→ Source data
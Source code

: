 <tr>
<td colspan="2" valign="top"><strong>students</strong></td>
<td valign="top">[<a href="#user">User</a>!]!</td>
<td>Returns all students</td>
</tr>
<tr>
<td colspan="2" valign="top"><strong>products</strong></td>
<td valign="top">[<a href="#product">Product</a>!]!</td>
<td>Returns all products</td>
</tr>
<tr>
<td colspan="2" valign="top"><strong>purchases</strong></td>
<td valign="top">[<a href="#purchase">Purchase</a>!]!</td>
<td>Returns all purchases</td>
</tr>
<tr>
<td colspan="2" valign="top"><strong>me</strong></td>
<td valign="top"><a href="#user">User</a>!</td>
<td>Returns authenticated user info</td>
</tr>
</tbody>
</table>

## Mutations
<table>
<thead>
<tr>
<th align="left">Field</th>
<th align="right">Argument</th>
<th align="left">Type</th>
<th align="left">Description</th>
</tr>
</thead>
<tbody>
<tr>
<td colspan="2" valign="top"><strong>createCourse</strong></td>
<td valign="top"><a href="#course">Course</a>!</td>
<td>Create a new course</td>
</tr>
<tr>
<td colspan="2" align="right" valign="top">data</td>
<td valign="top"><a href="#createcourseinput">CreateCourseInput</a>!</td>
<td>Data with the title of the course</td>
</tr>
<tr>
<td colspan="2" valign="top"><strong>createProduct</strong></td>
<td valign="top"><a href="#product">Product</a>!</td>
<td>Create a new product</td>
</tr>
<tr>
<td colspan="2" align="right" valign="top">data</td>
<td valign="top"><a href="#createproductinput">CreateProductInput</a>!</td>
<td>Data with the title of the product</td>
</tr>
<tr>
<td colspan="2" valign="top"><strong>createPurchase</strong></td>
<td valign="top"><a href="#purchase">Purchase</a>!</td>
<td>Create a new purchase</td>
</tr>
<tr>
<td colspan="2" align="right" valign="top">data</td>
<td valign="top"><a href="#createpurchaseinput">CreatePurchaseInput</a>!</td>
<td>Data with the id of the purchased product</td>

→ GOAL OF THE EXERCISE
Would you please return all lines of the data that include the word "title"?

→ SOLUTION TO THE PROBLEM
<td>Data with the title of the course</td>
<td>Data with the title of the product</td>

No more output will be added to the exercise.